--- Requirement ---
All lines of the material that contain "learning" must be copied out.

--- Given data ---
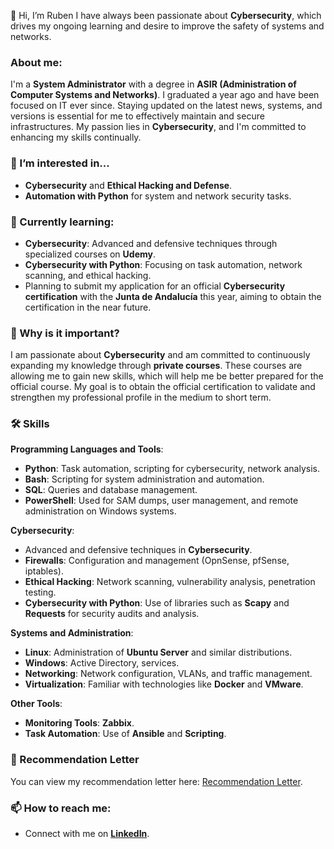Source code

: 👋 Hi, I’m Ruben
I have always been passionate about **Cybersecurity**, which drives my ongoing learning and desire to improve the safety of systems and networks.

### About me:
I'm a **System Administrator** with a degree in **ASIR (Administration of Computer Systems and Networks)**. I graduated a year ago and have been focused on IT ever since. Staying updated on the latest news, systems, and versions is essential for me to effectively maintain and secure infrastructures. My passion lies in **Cybersecurity**, and I'm committed to enhancing my skills continually.

### 👀 I’m interested in...
- **Cybersecurity** and **Ethical Hacking and Defense**.
- **Automation with Python** for system and network security tasks.

### 🌱 Currently learning:
- **Cybersecurity**: Advanced and defensive techniques through specialized courses on **Udemy**.
- **Cybersecurity with Python**: Focusing on task automation, network scanning, and ethical hacking.
- Planning to submit my application for an official **Cybersecurity certification** with the **Junta de Andalucía** this year, aiming to obtain the certification in the near future.

### 💪 Why is it important?
I am passionate about **Cybersecurity** and am committed to continuously expanding my knowledge through **private courses**. These courses are allowing me to gain new skills, which will help me be better prepared for the official course. My goal is to obtain the official certification to validate and strengthen my professional profile in the medium to short term.

### 🛠️ Skills

**Programming Languages and Tools**:
- **Python**: Task automation, scripting for cybersecurity, network analysis.
- **Bash**: Scripting for system administration and automation.
- **SQL**: Queries and database management.
- **PowerShell**: Used for SAM dumps, user management, and remote administration on Windows systems.

**Cybersecurity**:
- Advanced and defensive techniques in **Cybersecurity**.
- **Firewalls**: Configuration and management (OpnSense, pfSense, iptables).
- **Ethical Hacking**: Network scanning, vulnerability analysis, penetration testing.
- **Cybersecurity with Python**: Use of libraries such as **Scapy** and **Requests** for security audits and analysis.

**Systems and Administration**:
- **Linux**: Administration of **Ubuntu Server** and similar distributions.
- **Windows**: Active Directory, services.
- **Networking**: Network configuration, VLANs, and traffic management.
- **Virtualization**: Familiar with technologies like **Docker** and **VMware**.

**Other Tools**:
- **Monitoring Tools**: **Zabbix**.
- **Task Automation**: Use of **Ansible** and **Scripting**.

### 📜 Recommendation Letter
You can view my recommendation letter here: [Recommendation Letter](https://github.com/RubenNetForce/RubenNetForce/blob/main/Certificado/Carta%20Recomendaci%C3%B3n%20Rub%C3%A9n.pdf).

### 📫 How to reach me:
- Connect with me on **[LinkedIn](https://www.linkedin.com/in/rub%C3%A9n-rodriguez-a95b301bb)**.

--- Answer box ---
I have always been passionate about **Cybersecurity**, which drives my ongoing learning and desire to improve the safety of systems and networks.
### 🌱 Currently learning:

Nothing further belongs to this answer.